Саня упрямый, не такой, как мы. В первые ночи не хотел делать узлы, не хотел играть в речную игру. Каява сбрасывал его вниз со словами «дерьмо не тонет». Каяве нельзя грубить, нельзя жить не по уставу. Каява знает ответы на все наши «сколько и почему», но молчит. Каждый сам должен ответить, когда будет готов. А еще у Каявы тяжелая рука. И поначалу новенькие ходят потрепанные, взъерошенные, с ожогами от капитанской пятерни на потерянных лицах.

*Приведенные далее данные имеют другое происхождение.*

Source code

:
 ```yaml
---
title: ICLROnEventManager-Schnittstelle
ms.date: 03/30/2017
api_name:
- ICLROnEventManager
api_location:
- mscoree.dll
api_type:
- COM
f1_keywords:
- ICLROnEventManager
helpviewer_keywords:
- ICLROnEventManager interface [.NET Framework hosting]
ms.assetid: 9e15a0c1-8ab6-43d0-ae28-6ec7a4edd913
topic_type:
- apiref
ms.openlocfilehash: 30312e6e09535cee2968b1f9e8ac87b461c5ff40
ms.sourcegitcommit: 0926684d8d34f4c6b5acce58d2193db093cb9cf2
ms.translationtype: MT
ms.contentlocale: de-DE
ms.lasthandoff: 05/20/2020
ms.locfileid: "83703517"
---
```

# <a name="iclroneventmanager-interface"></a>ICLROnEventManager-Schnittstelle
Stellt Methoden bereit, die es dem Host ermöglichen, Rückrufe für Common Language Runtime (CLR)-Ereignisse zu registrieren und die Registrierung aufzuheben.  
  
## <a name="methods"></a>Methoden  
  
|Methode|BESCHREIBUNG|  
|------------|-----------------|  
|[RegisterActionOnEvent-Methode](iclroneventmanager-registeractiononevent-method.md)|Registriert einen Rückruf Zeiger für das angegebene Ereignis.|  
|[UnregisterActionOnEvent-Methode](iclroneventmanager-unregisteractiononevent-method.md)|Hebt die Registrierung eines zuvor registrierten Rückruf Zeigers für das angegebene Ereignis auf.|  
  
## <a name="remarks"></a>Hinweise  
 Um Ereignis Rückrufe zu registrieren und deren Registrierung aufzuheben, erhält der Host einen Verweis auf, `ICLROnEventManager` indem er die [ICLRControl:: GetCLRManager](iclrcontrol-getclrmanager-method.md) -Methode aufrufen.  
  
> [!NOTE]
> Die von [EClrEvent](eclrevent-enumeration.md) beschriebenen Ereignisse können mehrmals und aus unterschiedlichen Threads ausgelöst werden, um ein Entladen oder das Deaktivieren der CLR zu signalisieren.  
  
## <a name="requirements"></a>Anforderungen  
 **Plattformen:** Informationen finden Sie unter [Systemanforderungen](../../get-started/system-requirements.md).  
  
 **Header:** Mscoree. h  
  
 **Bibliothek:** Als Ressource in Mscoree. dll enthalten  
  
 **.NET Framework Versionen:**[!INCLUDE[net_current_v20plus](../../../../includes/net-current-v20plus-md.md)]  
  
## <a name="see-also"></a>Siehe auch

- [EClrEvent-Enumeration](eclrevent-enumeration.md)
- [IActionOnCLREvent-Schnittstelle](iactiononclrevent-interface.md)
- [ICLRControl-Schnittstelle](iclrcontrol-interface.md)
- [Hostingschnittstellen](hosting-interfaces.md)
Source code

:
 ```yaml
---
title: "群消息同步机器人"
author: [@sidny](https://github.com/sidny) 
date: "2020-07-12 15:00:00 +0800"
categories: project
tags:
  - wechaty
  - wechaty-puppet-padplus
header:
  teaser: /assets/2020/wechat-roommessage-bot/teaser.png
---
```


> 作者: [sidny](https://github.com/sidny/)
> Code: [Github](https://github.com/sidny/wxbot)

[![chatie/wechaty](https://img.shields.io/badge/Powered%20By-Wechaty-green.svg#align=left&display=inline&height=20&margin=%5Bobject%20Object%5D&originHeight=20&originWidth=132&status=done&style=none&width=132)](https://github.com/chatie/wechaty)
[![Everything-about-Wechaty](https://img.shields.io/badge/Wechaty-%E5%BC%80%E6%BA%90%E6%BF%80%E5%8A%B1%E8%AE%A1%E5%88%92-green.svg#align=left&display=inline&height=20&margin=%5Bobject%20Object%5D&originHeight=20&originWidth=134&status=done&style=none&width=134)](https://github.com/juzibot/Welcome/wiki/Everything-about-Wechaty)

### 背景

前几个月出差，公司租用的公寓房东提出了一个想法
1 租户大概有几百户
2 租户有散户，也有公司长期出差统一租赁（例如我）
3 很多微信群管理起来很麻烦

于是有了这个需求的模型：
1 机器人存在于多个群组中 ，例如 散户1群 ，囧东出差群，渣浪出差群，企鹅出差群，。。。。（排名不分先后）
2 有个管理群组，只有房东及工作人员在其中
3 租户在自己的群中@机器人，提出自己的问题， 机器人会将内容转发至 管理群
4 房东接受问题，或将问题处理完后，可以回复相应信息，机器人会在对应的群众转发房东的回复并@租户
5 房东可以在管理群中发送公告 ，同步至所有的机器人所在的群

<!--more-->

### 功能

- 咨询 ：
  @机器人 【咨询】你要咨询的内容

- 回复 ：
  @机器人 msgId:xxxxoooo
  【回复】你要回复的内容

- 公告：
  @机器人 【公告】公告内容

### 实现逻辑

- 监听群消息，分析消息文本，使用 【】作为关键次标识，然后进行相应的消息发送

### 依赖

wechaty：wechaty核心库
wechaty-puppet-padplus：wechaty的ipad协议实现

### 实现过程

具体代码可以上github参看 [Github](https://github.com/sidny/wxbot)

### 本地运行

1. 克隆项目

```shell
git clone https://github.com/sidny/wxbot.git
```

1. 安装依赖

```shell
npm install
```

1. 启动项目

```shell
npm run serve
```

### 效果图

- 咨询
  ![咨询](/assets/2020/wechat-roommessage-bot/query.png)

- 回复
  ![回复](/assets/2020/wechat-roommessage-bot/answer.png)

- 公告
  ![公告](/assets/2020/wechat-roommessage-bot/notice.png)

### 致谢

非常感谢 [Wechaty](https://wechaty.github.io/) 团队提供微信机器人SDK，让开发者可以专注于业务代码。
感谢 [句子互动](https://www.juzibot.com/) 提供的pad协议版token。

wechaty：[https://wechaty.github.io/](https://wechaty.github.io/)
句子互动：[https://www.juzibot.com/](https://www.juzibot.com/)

Я люблю сидеть на берегу и смотреть на реку, которая постоянно движется в одном направлении. У реки все просто: она знает, как началась, и знает, как закончится. А я знаю лишь о начале. По моим волнам не пустишь даже бумажный кораблик, меня можно перейти вброд – я мелкая, вровень с красными сапогами. И вообще-то слабая. А Саня сильный.
Через три месяца город отпустит его. Накануне Саня попросил меня больше не приходить к нему, не отвлекать, и сказал на прощанье «бывай». Вместо суммы появилась разность, Саня вычел из города себя. Теперь он никому ничего не должен. Камни вернутся на свои места, круги растворятся в воде. А я продолжаю каждое утро снимать сережки.